8月末プラハを訪れた際、スリにしてやられました。そのときの顛末をご報告いたします。
ところはプラハ中央駅。午後4時半すぎでした。ドレスデンに向かう列車に乗ろうとしていたときのことです。ブタペストからの長距離列車が15分遅れで到着。前から2両目の列車に乗り込みましたら、中から降り損ねた乗客5、6人とぶつかり、結局小生と同じく列車に乗り込もうとしていた数人と下車を余儀なくされました。もう降りてくる乗客はないように思えましたので再度乗車しましたら同じような顛末。今度は車両が当駅で切り離されて車庫に入るというアナウンスで、プラハで下車する意図のない乗客までが車掌に強制的に降ろされ、再び事情を知らずに乗車しようとする人間と押し合いへしあいとなり、このゴタゴタの際に尻ポケットに入れていた財布を盗まれました。「やられた!」と瞬時に悟ったのですが、降りてスリを追っかけようにも列車内の狭いところで身動きがとれず、やっと下車したときにはすでにスリの影はもうありませんでした。
で、深呼吸をしてから、「さぁ どうする?」と考えました。目前のドレスデン行きの列車は発車寸前です。しかし列車の切符はクレジットカードや免許証などと一緒に財布の中で、手元には一銭の金もありません。あるのはパスポートと同様の効能のあるID(アイデンティティー・カード)のみ。さすがに困窮しましたが、夜どうしてもドレスデン経由でライプチヒに着かねばならない事情がありましたので再度列車に乗り込みました。まもなく列車が動き出し、携帯電話で家内に電話してクレジットカードを閉鎖させていると、チェコ人の車掌が切符の確認にやってきましたので、「プラハの駅でスリにやられた。切符も金も何もない」といいましたら「That’s normal」とだけ言い残して素通り。一時間ほどして列車がドイツに入ったところで今度はドイツ人の車掌が切符の確認にやってきました。事情を説明すると「それはお困りでしょうね。ライプチヒまでおいでですか?ドレスデンで乗り換えたら同じように車掌に事情を説明してください。代金は不要になるでしょう」という返事。この車掌、スリ被害の申し出にしばしば出くわしているような口ぶりでした。結局、公な無賃乗車でなんとかライプチヒまで辿りつきました。ホテルはあらかじめ予約してあり、担保に盗まれたのとは別のクレジットカードの番号を知らせてありましたので、何とか難を免れ、さらにホテルのレストランで空腹を満たすことができたのは不幸中の幸いでした。
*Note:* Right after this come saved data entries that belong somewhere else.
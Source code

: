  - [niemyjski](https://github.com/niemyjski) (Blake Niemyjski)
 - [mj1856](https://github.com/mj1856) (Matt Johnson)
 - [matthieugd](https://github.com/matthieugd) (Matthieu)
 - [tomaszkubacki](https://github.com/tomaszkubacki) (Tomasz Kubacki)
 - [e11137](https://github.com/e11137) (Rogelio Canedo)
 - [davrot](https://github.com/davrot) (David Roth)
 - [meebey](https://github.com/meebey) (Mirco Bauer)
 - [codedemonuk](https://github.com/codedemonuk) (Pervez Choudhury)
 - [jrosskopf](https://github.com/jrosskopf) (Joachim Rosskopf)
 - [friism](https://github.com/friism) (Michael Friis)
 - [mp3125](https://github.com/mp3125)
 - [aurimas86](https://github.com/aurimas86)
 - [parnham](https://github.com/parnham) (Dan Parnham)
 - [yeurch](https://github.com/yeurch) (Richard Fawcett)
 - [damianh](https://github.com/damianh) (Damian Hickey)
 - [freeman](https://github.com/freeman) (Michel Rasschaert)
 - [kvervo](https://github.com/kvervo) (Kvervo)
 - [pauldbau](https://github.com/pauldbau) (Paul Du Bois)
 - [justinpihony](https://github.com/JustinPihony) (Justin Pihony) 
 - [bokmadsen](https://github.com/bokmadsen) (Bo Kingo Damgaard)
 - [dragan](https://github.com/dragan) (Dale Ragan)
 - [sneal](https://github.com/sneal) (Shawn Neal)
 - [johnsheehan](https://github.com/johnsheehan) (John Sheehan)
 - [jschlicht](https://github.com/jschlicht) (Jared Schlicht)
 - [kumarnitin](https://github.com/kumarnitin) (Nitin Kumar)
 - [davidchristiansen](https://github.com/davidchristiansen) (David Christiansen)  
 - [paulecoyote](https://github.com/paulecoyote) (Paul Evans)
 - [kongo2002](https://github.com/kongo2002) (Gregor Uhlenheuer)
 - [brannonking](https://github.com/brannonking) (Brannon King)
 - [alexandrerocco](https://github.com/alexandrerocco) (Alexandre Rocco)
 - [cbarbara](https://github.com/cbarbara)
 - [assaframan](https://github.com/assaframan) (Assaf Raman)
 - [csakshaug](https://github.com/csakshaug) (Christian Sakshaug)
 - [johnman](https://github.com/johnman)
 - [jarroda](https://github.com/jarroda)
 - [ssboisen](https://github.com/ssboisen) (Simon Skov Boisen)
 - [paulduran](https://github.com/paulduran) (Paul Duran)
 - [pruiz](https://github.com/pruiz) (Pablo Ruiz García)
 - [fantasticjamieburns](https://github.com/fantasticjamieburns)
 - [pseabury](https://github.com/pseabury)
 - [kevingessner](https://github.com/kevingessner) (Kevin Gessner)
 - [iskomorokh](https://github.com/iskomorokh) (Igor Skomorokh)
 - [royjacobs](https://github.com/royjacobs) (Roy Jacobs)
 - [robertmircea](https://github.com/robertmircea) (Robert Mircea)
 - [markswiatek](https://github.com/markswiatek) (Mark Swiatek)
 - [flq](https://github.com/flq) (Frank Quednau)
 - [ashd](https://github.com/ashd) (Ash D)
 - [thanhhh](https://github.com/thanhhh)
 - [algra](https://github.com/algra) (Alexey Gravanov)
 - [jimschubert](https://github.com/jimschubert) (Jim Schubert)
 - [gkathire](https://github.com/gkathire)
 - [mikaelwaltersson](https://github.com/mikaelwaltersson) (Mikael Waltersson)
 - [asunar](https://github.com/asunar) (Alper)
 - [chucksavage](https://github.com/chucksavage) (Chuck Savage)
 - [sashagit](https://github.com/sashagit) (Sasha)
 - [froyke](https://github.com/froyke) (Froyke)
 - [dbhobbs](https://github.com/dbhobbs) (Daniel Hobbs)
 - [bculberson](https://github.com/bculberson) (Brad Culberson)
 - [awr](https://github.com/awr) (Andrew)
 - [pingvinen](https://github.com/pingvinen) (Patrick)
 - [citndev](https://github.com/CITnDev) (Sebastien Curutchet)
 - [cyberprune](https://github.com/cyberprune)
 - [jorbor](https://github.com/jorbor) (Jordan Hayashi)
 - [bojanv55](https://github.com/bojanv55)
翌日、家内の助言に従い、ライプチヒの警察に被害届を提出。一時間ほどいろいろ聞かれて取調書を作成してもらったのですが、これがその後、免許証や種々の証明書の再発行の際に大きな役に立つことになりました。担当の警官に「スリの被害申し出なんてよくあるのですか?」と聞きましたら「毎日のようにあります!我々の主な仕事のひとつになってます」という返事。プラハが屈指の盗難多発地であることは、被害を蒙った数人の同僚からも聞き及んでいましたので、警戒していたのですが、まさか自分が被害に合うとは思ってもいませんでした。プラハ出身のチェコ人の知人(この人もスリ被害に遭遇したことがあるとか)に話すと、「それは十数人がグルになってるんですよ。車掌がグルになってることもありえます。狙われたらおしまいです」とのコメント。ということは駅の構内でサンドイッチとジュースを購入して財布を迂闊に尻ポケットに入れた時に、もう彼らのターゲットになっていたのでしょうね。十数人がグルになってるということは上記の乗降客のごったがえした状況は作られたものだということになります。なるほどね…と感じ入りました
プラハは3度目で、過去2度のプラハ滞在でスリ被害に合ってないので少し気が緩んでいたのかもしれません。最近非常に多くの観光客がプラハを訪れるようになり、スリが跋扈(ばっこ)しているのも当然のことといえます。プラハはたしかに一見の価値がある街です。プラハへの旅行を計画なさっている方がおいででしたら、貴重品など肌身離さず所持されることをおすすめいたします。